Because while John McCain can legitimately tout moments of independence from his party in the past, such independence has not been the hallmark of his presidential campaign.


It's not change when John McCain decided to stand with George Bush ninety-five percent of the time, as he did in the Senate last year.


It's not change when he offers four more years of Bush economic policies that have failed to create well-paying jobs, or insure our workers, or help Americans afford the skyrocketing cost of college - policies that have lowered the real incomes of the average American family, widened the gap between Wall Street and Main Street, and left our children with a mountain of debt.


And it's not change when he promises to continue a policy in Iraq that asks everything of our brave men and women in uniform and nothing of Iraqi politicians - a policy where all we look for are reasons to stay in Iraq, while we spend billions of dollars a month on a war that isn't making the American people any safer.


So I'll say this - there are many words to describe John McCain's attempt to pass off his embrace of George Bush's policies as bipartisan and new.
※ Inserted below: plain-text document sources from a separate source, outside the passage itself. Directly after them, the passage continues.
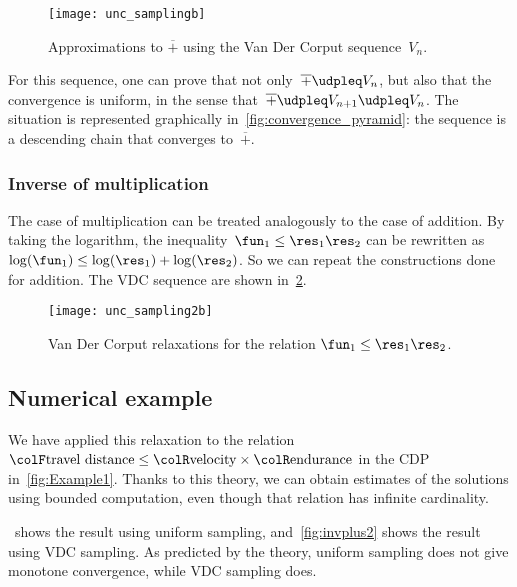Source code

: \begin{figure}[h]
    \centering
    \texttt{[image: unc\_samplingb]}
    \caption{
        Approximations to $\overline{+}$ using the Van Der Corput sequence~$V_{n}$.
    }
    \label{fig:Vn}
\end{figure}

For this sequence, one can prove that not only~$\overline{+}\udpleq V_{n}$, but also that the convergence is uniform, in the sense that~$\overline{+}\udpleq V_{n+1}\udpleq V_{n}$.
The situation is represented graphically in~\cref{fig:convergence_pyramid}: the sequence is a descending chain that converges to~$\overline{+}$.

\subsubsection{Inverse of multiplication}

The case of multiplication can be treated analogously to the case of addition.
By taking the logarithm, the inequality~$\fun_{1}\leq\res_{1}\res_{2}$ can be rewritten as~$\log(\fun_{1})\leq\log(\res_{1})+\log(\res_{2})$.
So we can repeat the constructions done for addition.
The VDC sequence are shown in~\cref{fig:approx_invmult}.

\begin{figure}[h]
    \centering
    \texttt{[image: unc\_sampling2b]}
    \caption{
        Van Der Corput relaxations for the relation $\fun_{1}\leq\res_{1}\res_{2}$.}
    \label{fig:approx_invmult}
\end{figure}

\subsection{Numerical example}

We have applied this relaxation to the relation ${\colF\text{travel distance}}\leq{\colR\text{velocity}}\times{\colR\text{endurance}}$ in the CDP in~\cref{fig:Example1}.
Thanks to this theory, we can obtain estimates of the solutions using bounded computation, even though that relation has infinite cardinality.

~shows the result using uniform sampling, and~\cref{fig:invplus2} shows the result using VDC sampling.
As predicted by the theory, uniform sampling does not give monotone convergence, while VDC sampling does.
\vfill

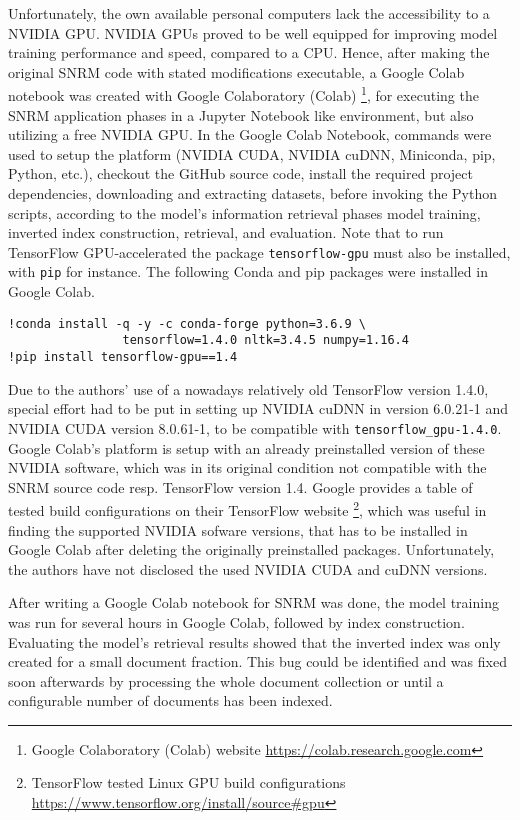 Unfortunately, the own available personal computers lack the accessibility to a NVIDIA GPU.
NVIDIA GPUs proved to be well equipped for improving model training performance and speed, compared to a CPU.
Hence, after making the original SNRM code with stated modifications executable, a Google Colab notebook was created
    with Google Colaboratory (Colab) \footnote{Google Colaboratory (Colab) website \url{https://colab.research.google.com}},
    for executing the SNRM application phases in a Jupyter Notebook like environment, 
    but also utilizing a free NVIDIA GPU.
In the Google Colab Notebook, commands were used to setup the platform (NVIDIA CUDA, NVIDIA cuDNN, Miniconda, pip, Python, etc.),
    checkout the GitHub source code,
    install the required project dependencies, downloading and extracting datasets,
    before invoking the Python scripts, according to the model's information retrieval phases
    model training, inverted index construction, retrieval, and evaluation.
Note that to run TensorFlow GPU-accelerated the package \verb|tensorflow-gpu| must also be installed,
    with \verb|pip| for instance.
The following Conda and pip packages were installed in Google Colab.
\begin{verbatim}
!conda install -q -y -c conda-forge python=3.6.9 \
                tensorflow=1.4.0 nltk=3.4.5 numpy=1.16.4
!pip install tensorflow-gpu==1.4
\end{verbatim}

Due to the authors' use of a nowadays relatively old TensorFlow version 1.4.0, special effort had to be put in setting up
    NVIDIA cuDNN in version 6.0.21-1 and NVIDIA CUDA version 8.0.61-1, to be compatible with \verb|tensorflow_gpu-1.4.0|.
Google Colab's platform is setup with an already preinstalled version of these NVIDIA software, which was in its original condition
    not compatible with the SNRM source code resp. TensorFlow version 1.4.
Google provides a table of tested build configurations on their TensorFlow website
    \footnote{TensorFlow tested Linux GPU build configurations \url{https://www.tensorflow.org/install/source\#gpu}}, 
    which was useful in finding the supported NVIDIA sofware versions, that has to be installed in Google Colab 
    after deleting the originally preinstalled packages.
Unfortunately, the authors have not disclosed the used NVIDIA CUDA and cuDNN versions.

After writing a Google Colab notebook for SNRM was done, the model training was run for several hours in Google Colab,
    followed by index construction.
Evaluating the model's retrieval results showed that the inverted index was only created for a small document fraction.
This bug could be identified and was fixed soon afterwards by processing the whole document collection or until a
    configurable number of documents has been indexed.

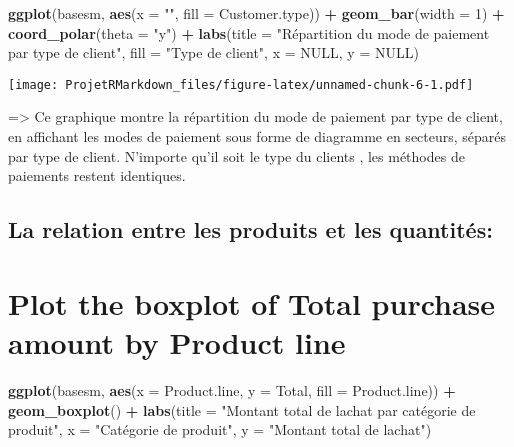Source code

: \documentclass[
]{article}
\newenvironment{Shaded}{\begin{snugshade}}{\end{snugshade}}
\newcommand{\AttributeTok}[1]{\textcolor[rgb]{0.13,0.29,0.53}{#1}}
\newcommand{\ConstantTok}[1]{\textcolor[rgb]{0.56,0.35,0.01}{#1}}
\newcommand{\DecValTok}[1]{\textcolor[rgb]{0.00,0.00,0.81}{#1}}
\newcommand{\FunctionTok}[1]{\textcolor[rgb]{0.13,0.29,0.53}{\textbf{#1}}}
\newcommand{\NormalTok}[1]{#1}
\newcommand{\SpecialCharTok}[1]{\textcolor[rgb]{0.81,0.36,0.00}{\textbf{#1}}}
\newcommand{\StringTok}[1]{\textcolor[rgb]{0.31,0.60,0.02}{#1}}
\begin{document}
\begin{Shaded}
\begin{Highlighting}[]
\FunctionTok{ggplot}\NormalTok{(basesm, }\FunctionTok{aes}\NormalTok{(}\AttributeTok{x =} \StringTok{""}\NormalTok{, }\AttributeTok{fill =} \StringTok{\textasciigrave{}}\AttributeTok{Customer.type}\StringTok{\textasciigrave{}}\NormalTok{)) }\SpecialCharTok{+}
  \FunctionTok{geom\_bar}\NormalTok{(}\AttributeTok{width =} \DecValTok{1}\NormalTok{) }\SpecialCharTok{+}
  \FunctionTok{coord\_polar}\NormalTok{(}\AttributeTok{theta =} \StringTok{"y"}\NormalTok{) }\SpecialCharTok{+}
  \FunctionTok{labs}\NormalTok{(}\AttributeTok{title =} \StringTok{"Répartition du mode de paiement par type de client"}\NormalTok{,}
       \AttributeTok{fill =} \StringTok{"Type de client"}\NormalTok{,}
       \AttributeTok{x =} \ConstantTok{NULL}\NormalTok{,}
       \AttributeTok{y =} \ConstantTok{NULL}\NormalTok{)}
\end{Highlighting}
\end{Shaded}

\texttt{[image: ProjetRMarkdown\_files/figure-latex/unnamed-chunk-6-1.pdf]}

=\textgreater{} Ce graphique montre la répartition du mode de paiement
par type de client, en affichant les modes de paiement sous forme de
diagramme en secteurs, séparés par type de client. N'importe qu'il soit
le type du clients , les méthodes de paiements restent identiques.

\hypertarget{la-relation-entre-les-produits-et-les-quantituxe9s}{%
\subsection{La relation entre les produits et les
quantités:}\label{la-relation-entre-les-produits-et-les-quantituxe9s}}

\hypertarget{plot-the-boxplot-of-total-purchase-amount-by-product-line}{%
\section{Plot the boxplot of Total purchase amount by Product
line}\label{plot-the-boxplot-of-total-purchase-amount-by-product-line}}

\begin{Shaded}
\begin{Highlighting}[]
\FunctionTok{ggplot}\NormalTok{(basesm, }\FunctionTok{aes}\NormalTok{(}\AttributeTok{x =}\NormalTok{ Product.line, }\AttributeTok{y =}\NormalTok{ Total, }\AttributeTok{fill =}\NormalTok{ Product.line)) }\SpecialCharTok{+}
  \FunctionTok{geom\_boxplot}\NormalTok{() }\SpecialCharTok{+}
  \FunctionTok{labs}\NormalTok{(}\AttributeTok{title =} \StringTok{"Montant total de l\textquotesingle{}achat par catégorie de produit"}\NormalTok{,}
       \AttributeTok{x =} \StringTok{"Catégorie de produit"}\NormalTok{,}
       \AttributeTok{y =} \StringTok{"Montant total de l\textquotesingle{}achat"}\NormalTok{)}
\end{Highlighting}
\end{Shaded}
\end{document}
But change is not one of them.


Change is a foreign policy that doesn't begin and end with a war that should've never been authorized and never been waged. I won't stand here and pretend that there are many good options left in Iraq, but what's not an option is leaving our troops in that country for the next hundred years - especially at a time when our military is overstretched, our nation is isolated, and nearly every other threat to America is being ignored.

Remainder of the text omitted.